I have the following recursive function
#include <stdio.h>
#include <string.h>
int mult(int a, int b);
int main()
{
printf("mul: %d\n", mult(5,4));
}
int mult(int a, int b){
if(b==0){
return 0;
}else{
return a +mult(a, b-1);
}
}
In the function there are two return statements. As of my understanding a return statement either terminate the program or return the value that is present next to it in the return statement.
Here whatever happens at the end the value of b becomes zero eventually and the condition b==0 satisfies and return 0 statement get executed. So now the function mult return value should be zero. But it is giving the exact answer i.e multiplication.
when I change return value say 10 this 10 is getting added to the answer.
let us say i gave mult(5,4) the answer is 20 if return value in b==0 condition is zero
the answer is 21 if return value in b==0 condition is 1
the answer is 30 if return value in b==0 condition is 10
and so on..
So whats happening is whatever the return value is else statement it getting added to the return value in if statement.
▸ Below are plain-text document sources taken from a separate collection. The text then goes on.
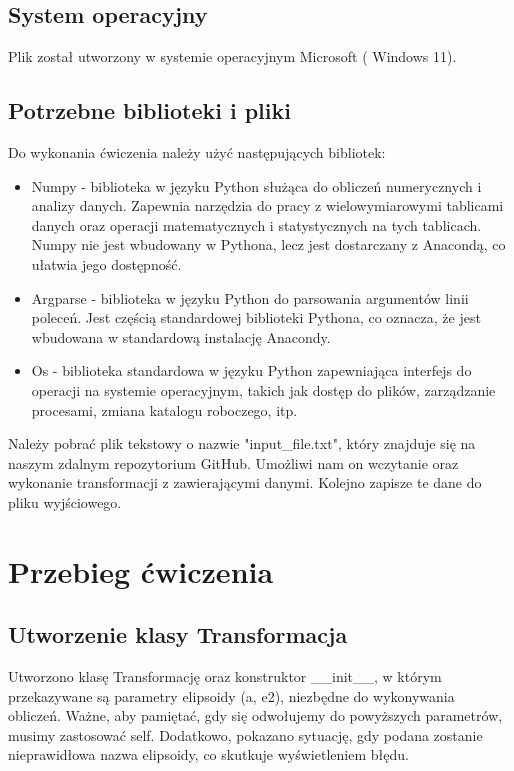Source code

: \documentclass[10pt,a4paper]{article}
\begin{document}
	\subsection{System operacyjny}
	
	Plik został utworzony w systemie operacyjnym Microsoft ( Windows 11).
	
	\subsection{Potrzebne biblioteki i pliki}
	
	Do wykonania ćwiczenia należy użyć następujących bibliotek:
	\begin{itemize}

	\item Numpy - biblioteka w języku Python służąca do obliczeń numerycznych i analizy danych. Zapewnia narzędzia do pracy z wielowymiarowymi tablicami danych oraz operacji matematycznych i statystycznych na tych tablicach. Numpy nie jest wbudowany w Pythona, lecz jest dostarczany z Anacondą, co ułatwia jego dostępność.
	\item Argparse - biblioteka w języku Python do parsowania argumentów linii poleceń. Jest częścią standardowej biblioteki Pythona, co oznacza, że jest wbudowana w standardową instalację Anacondy.
	\item Os - biblioteka standardowa w języku Python zapewniająca interfejs do operacji na systemie operacyjnym, takich jak dostęp do plików, zarządzanie procesami, zmiana katalogu roboczego, itp.	
		
	\end{itemize}
	Należy pobrać plik tekstowy o nazwie "input\_{}file.txt", który znajduje się na naszym zdalnym repozytorium GitHub. Umożliwi nam on wczytanie oraz wykonanie transformacji z zawierającymi danymi. Kolejno zapisze te dane do pliku wyjściowego.
	\section{Przebieg ćwiczenia}
	
	\subsection{Utworzenie klasy Transformacja}
	Utworzono klasę Transformację oraz konstruktor \_{}\_{}init\_{}\_{}, w którym przekazywane są parametry elipsoidy (a, e2), niezbędne do wykonywania obliczeń. Ważne, aby pamiętać, gdy się odwołujemy do powyższych parametrów, musimy zastosować self. Dodatkowo, pokazano sytuację, gdy podana zostanie nieprawidłowa nazwa elipsoidy, co skutkuje wyświetleniem błędu. 
	
\end{document}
Can someone explain this why this is happening why the function is returning correct value but it supposed to return 0 since it is the last statement getting executed.your text
I suggest you draw out all the calls to mult using pen and paper. Write down the actual values being passed to the function calls, write down what each will return.
For this time I'll show it done, but next time please do it yourself.
We start with mult(5, 4). It will return 5 + mult(5, 3).
The call mult(5, 3) will return 5 + mult(5, 2).
The call mult(5, 2) will return 5 + mult(5, 1).
The call mult(5, 1) will return 5 + mult(5, 0).
The call mult(5, 0) will return 0.
Now we go back up the call stack:
5 + mult(5, 0) is the same as 5 + 0 which is 5.
5 + mult(5, 1) is the same as 5 + 5 which is 10.
5 + mult(5, 2) is the same as 5 + 10 which is 15.
5 + mult(5, 3) is the same as 5 + 15 which is 20.
So mult(5, 4) will return 20.
Related
This question already has answers here:
Checking return value of a function without return statement
(3 answers)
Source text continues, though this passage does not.